Segment Start: Study material

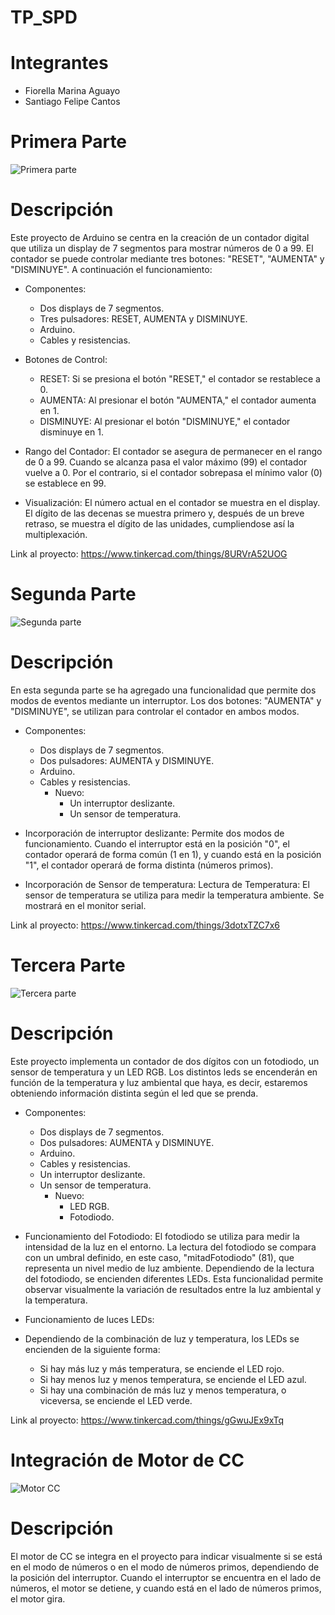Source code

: # TP_SPD

# Integrantes
* Fiorella Marina Aguayo
* Santiago Felipe Cantos

# Primera Parte
![Primera parte](https://github.com/FiorellaAguayo/TP_SPD/blob/main/im%C3%A1genes/pt1.png)
# Descripción
Este proyecto de Arduino se centra en la creación de un contador digital que utiliza un display de 7 segmentos para mostrar números de 0 a 99. El contador se puede controlar mediante tres botones: "RESET", "AUMENTA" y "DISMINUYE". A continuación el funcionamiento:

- Componentes: 
    * Dos displays de 7 segmentos.
    * Tres pulsadores: RESET, AUMENTA y DISMINUYE.
    * Arduino.
    * Cables y resistencias.

- Botones de Control: 
    * RESET: Si se presiona el botón "RESET," el contador se restablece a 0.
    * AUMENTA: Al presionar el botón "AUMENTA," el contador aumenta en 1.
    * DISMINUYE: Al presionar el botón "DISMINUYE," el contador disminuye en 1.

- Rango del Contador: El contador se asegura de permanecer en el rango de 0 a 99. Cuando se alcanza pasa el valor máximo (99) el contador vuelve a 0. Por el contrario, si el contador sobrepasa el mínimo valor (0) se establece en 99.

- Visualización: El número actual en el contador se muestra en el display. El dígito de las decenas se muestra primero y, después de un breve retraso, se muestra el dígito de las unidades, cumpliendose así la multiplexación. 

Link al proyecto: https://www.tinkercad.com/things/8URVrA52UOG

# Segunda Parte
![Segunda parte](https://github.com/FiorellaAguayo/TP_SPD/blob/main/im%C3%A1genes/pt2.png)
# Descripción
En esta segunda parte se ha agregado una funcionalidad que permite dos modos de eventos mediante un interruptor. Los dos botones: "AUMENTA" y "DISMINUYE", se utilizan para controlar el contador en ambos modos.

- Componentes: 
    * Dos displays de 7 segmentos.
    * Dos pulsadores: AUMENTA y DISMINUYE.
    * Arduino.
    * Cables y resistencias.
        - Nuevo:
            * Un interruptor deslizante.
            * Un sensor de temperatura.

- Incorporación de interruptor deslizante:
Permite dos modos de funcionamiento. Cuando el interruptor está en la posición "0", el contador operará de forma común (1 en 1), y cuando está en la posición "1", el contador operará de forma distinta (números primos).

- Incorporación de Sensor de temperatura:
Lectura de Temperatura: El sensor de temperatura se utiliza para medir la temperatura ambiente. Se mostrará en el monitor serial.

Link al proyecto: https://www.tinkercad.com/things/3dotxTZC7x6

# Tercera Parte
![Tercera parte](https://github.com/FiorellaAguayo/TP_SPD/blob/main/im%C3%A1genes/pt3.png)
# Descripción
Este proyecto implementa un contador de dos dígitos con un fotodiodo, un sensor de temperatura y un LED RGB. Los distintos leds se encenderán en función de la temperatura y luz ambiental que haya, es decir, estaremos obteniendo información distinta según el led que se prenda.

- Componentes: 
    * Dos displays de 7 segmentos.
    * Dos pulsadores: AUMENTA y DISMINUYE.
    * Arduino.
    * Cables y resistencias.
    * Un interruptor deslizante.
    * Un sensor de temperatura.
        - Nuevo:
            * LED RGB.
            * Fotodiodo.

- Funcionamiento del Fotodiodo:
El fotodiodo se utiliza para medir la intensidad de la luz en el entorno. La lectura del fotodiodo se compara con un umbral definido, en este caso, "mitadFotodiodo" (81), que representa un nivel medio de luz ambiente. 
Dependiendo de la lectura del fotodiodo, se encienden diferentes LEDs. Esta funcionalidad permite observar visualmente la variación de resultados entre la luz ambiental y la temperatura.

- Funcionamiento de luces LEDs:
- Dependiendo de la combinación de luz y temperatura, los LEDs se encienden de la siguiente forma:
    * Si hay más luz y más temperatura, se enciende el LED rojo.
    * Si hay menos luz y menos temperatura, se enciende el LED azul.
    * Si hay una combinación de más luz y menos temperatura, o viceversa, se enciende el LED verde.

Link al proyecto: https://www.tinkercad.com/things/gGwuJEx9xTq

# Integración de Motor de CC
![Motor CC](https://github.com/FiorellaAguayo/TP_SPD/blob/main/im%C3%A1genes/motorcc.png)
# Descripción
El motor de CC se integra en el proyecto para indicar visualmente si se está en el modo de números o en el modo de números primos, dependiendo de la posición del interruptor. Cuando el interruptor se encuentra en el lado de números, el motor se detiene, y cuando está en el lado de números primos, el motor gira.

Segment End: Study material

What you have to do
Print only what lies in the material above starting at the line with "# Primera Parte" and ending at the line with "RESET, AUMENTA y DISMINUYE.", every line exactly as given.

Answer
# Primera Parte
![Primera parte](https://github.com/FiorellaAguayo/TP_SPD/blob/main/im%C3%A1genes/pt1.png)
# Descripción
Este proyecto de Arduino se centra en la creación de un contador digital que utiliza un display de 7 segmentos para mostrar números de 0 a 99. El contador se puede controlar mediante tres botones: "RESET", "AUMENTA" y "DISMINUYE". A continuación el funcionamiento:

- Componentes: 
    * Dos displays de 7 segmentos.
    * Tres pulsadores: RESET, AUMENTA y DISMINUYE.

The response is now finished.